5. Mastering the paperwork

Astrup says once fund members or their beneficiaries have been traced, a new round of complexities presents itself in the form of stringent document requirements.

“The financial regulations surrounding benefit payments made by fund administrators make the paperwork required to make a benefit payment to someone who barely exists in the administration system hard work.”

Some of the challenges include:

  • Proving your surname

Before the current marriage certificate template was implemented, the previous template asked for a woman’s maiden surname and married surname, but not the surname at the time of marriage, which may have been the surname from the first marriage.

Astrup says this creates problems for women who have been married more than once, but the marriage certificate has a maiden surname and a second marriage surname.

“The only way to solve this for the woman involved is a trip to Home Affairs to ask for a marriage certificate that shows their surname at the time of marriage and the surname after marriage. Waiting for this certificate can take weeks or even months.”

Financial immigration

“Financial immigration out of South Africa means that the former member no longer has a South African bank account,” says Astrup. Therefore, before a payment can be made, the retirement fund administrator must confirm that the former member correctly financially immigrated.

“This becomes complicated if the member has not kept a copy of his/her South African ID and SARS financial immigration number,” she explains.

Foreign fund members

Former members who were working in South Africa but who were never South African citizens often return to their country of origin, according to Astrup.

“The former members do not have a South African bank account and cannot meet FICA requirements to open one. Payment to these members becomes a challenge for the administrator and for the former member who must produce the paperwork requested.”

Make sure that you or your beneficiaries do not become untraceable one day

According to Astrup, people sometimes do not realise that they are a member of their employer’s pension or provident fund and when they resign, they simply walk away from their benefits.

“People either do not check their payslips, which are meant to reflect retirement fund contributions, or they simply don’t hold their employer accountable if payslips are not issued. This means that the fund member as well as family members are unaware that there are retirement savings that become payable on termination of employment, death or disability.”

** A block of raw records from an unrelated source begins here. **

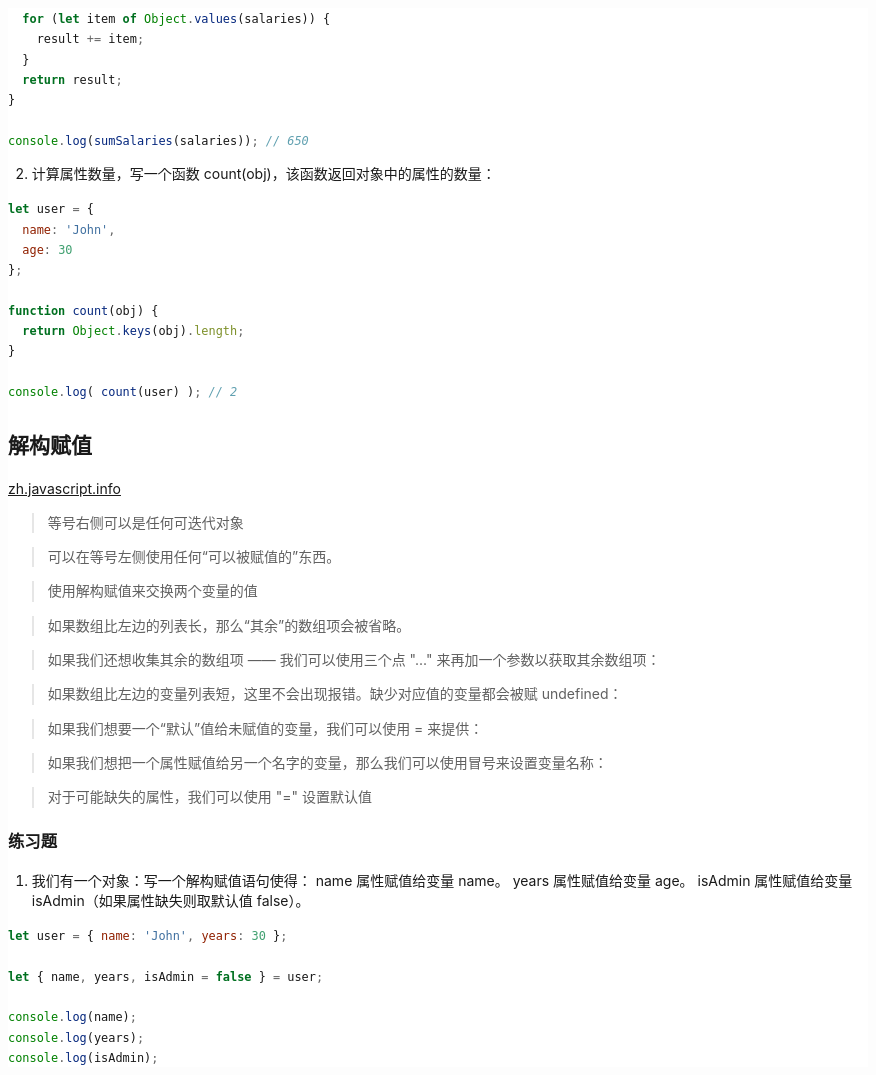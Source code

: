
 ```js
  for (let item of Object.values(salaries)) {
    result += item;
  }
  return result;
}

console.log(sumSalaries(salaries)); // 650
```

2. 计算属性数量，写一个函数 count(obj)，该函数返回对象中的属性的数量：
```js
let user = {
  name: 'John',
  age: 30
};

function count(obj) {
  return Object.keys(obj).length;
}

console.log( count(user) ); // 2
```

## 解构赋值
[zh.javascript.info](https://zh.javascript.info/destructuring-assignment)
> 等号右侧可以是任何可迭代对象

> 可以在等号左侧使用任何“可以被赋值的”东西。

> 使用解构赋值来交换两个变量的值

> 如果数组比左边的列表长，那么“其余”的数组项会被省略。

> 如果我们还想收集其余的数组项 —— 我们可以使用三个点 "..." 来再加一个参数以获取其余数组项：

> 如果数组比左边的变量列表短，这里不会出现报错。缺少对应值的变量都会被赋 undefined： 

> 如果我们想要一个“默认”值给未赋值的变量，我们可以使用 = 来提供： 

> 如果我们想把一个属性赋值给另一个名字的变量，那么我们可以使用冒号来设置变量名称：

> 对于可能缺失的属性，我们可以使用 "=" 设置默认值

### 练习题
1. 我们有一个对象：写一个解构赋值语句使得：
name 属性赋值给变量 name。
years 属性赋值给变量 age。
isAdmin 属性赋值给变量 isAdmin（如果属性缺失则取默认值 false）。
```js
let user = { name: 'John', years: 30 };

let { name, years, isAdmin = false } = user;

console.log(name);
console.log(years);
console.log(isAdmin);
```

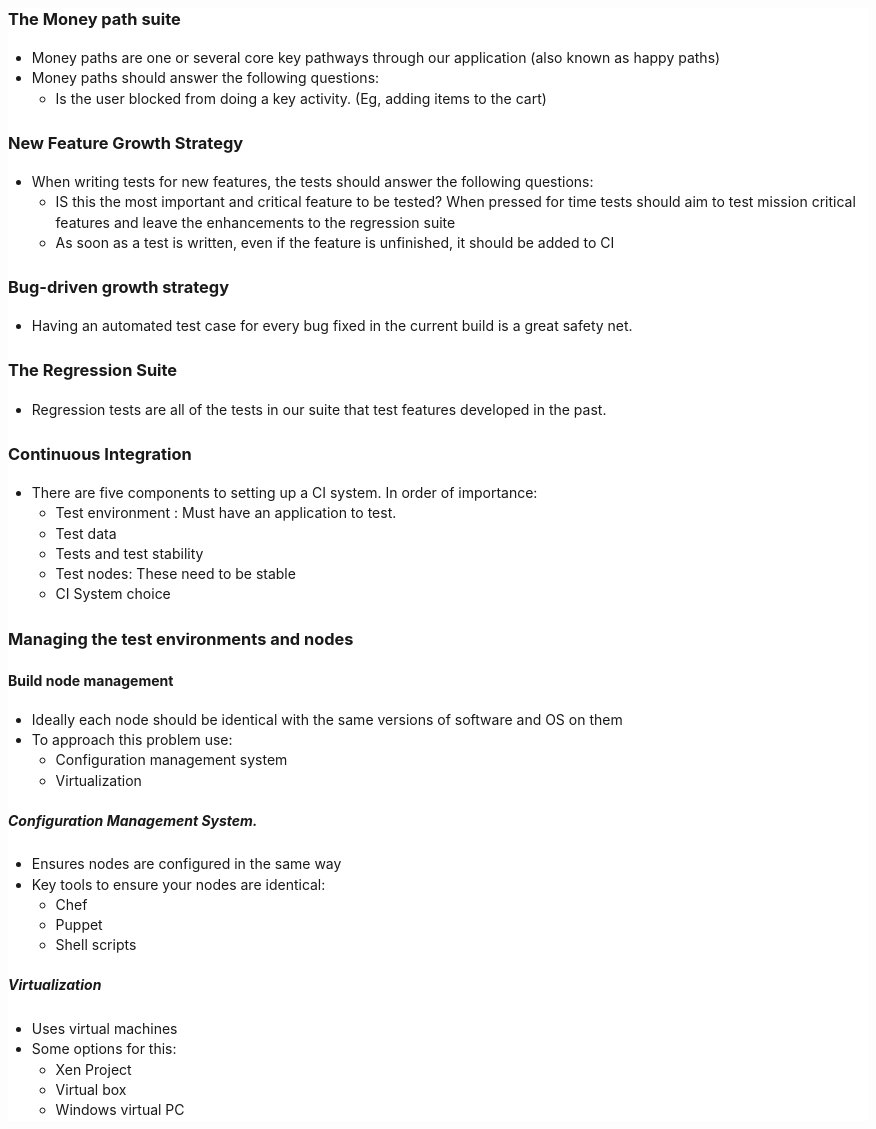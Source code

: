### The Money path suite

* Money paths are one or several core key pathways through our application (also known as happy paths)
* Money paths should answer the following questions:
	* Is the user blocked from doing a key activity. (Eg, adding items to the cart)

### New Feature Growth Strategy

* When writing tests for new features, the tests should answer the following questions:
	* IS this the most important and critical feature to be tested?  When pressed for time tests should aim to test mission critical features and leave the enhancements to the regression suite
	* As soon as a test is written, even if the feature is unfinished, it should be added to CI

### Bug-driven growth strategy

* Having an automated test case for every bug fixed in the current build is a great safety net.

### The Regression Suite

* Regression tests are all of the tests in our suite that test features developed in the past.

### Continuous Integration

* There are five components to setting up a CI system. In order of importance:
	* Test environment : Must have an application to test.
	* Test data
	* Tests and test stability
	* Test nodes: These need to be stable
	* CI System choice

### Managing the test environments and nodes

#### Build node management

* Ideally each node should be identical with the same versions of software and OS on them
* To approach this problem use:
	* Configuration management system
	* Virtualization

##### Configuration Management System.
* Ensures nodes are configured in the same way
* Key tools to ensure your nodes are identical:
	* Chef
	* Puppet
	* Shell scripts

##### Virtualization
* Uses virtual machines
* Some options for this:
	* Xen Project
	* Virtual box
	* Windows virtual PC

She says if you are not sure whether you belong to a retirement fund, do the following:

  • Check with your employer whether you belong to a retirement fund. If you do, read the fund rules, understand who pays the contributions and ask whether there are other benefits such as life and disability cover.
  • Always complete the beneficiary nomination form, which will guide the retirement fund trustees on what should happen to your retirement savings if you die while you are a member of the fund.
  • Leave copies of these documents with a trusted member of the family and/or your financial adviser.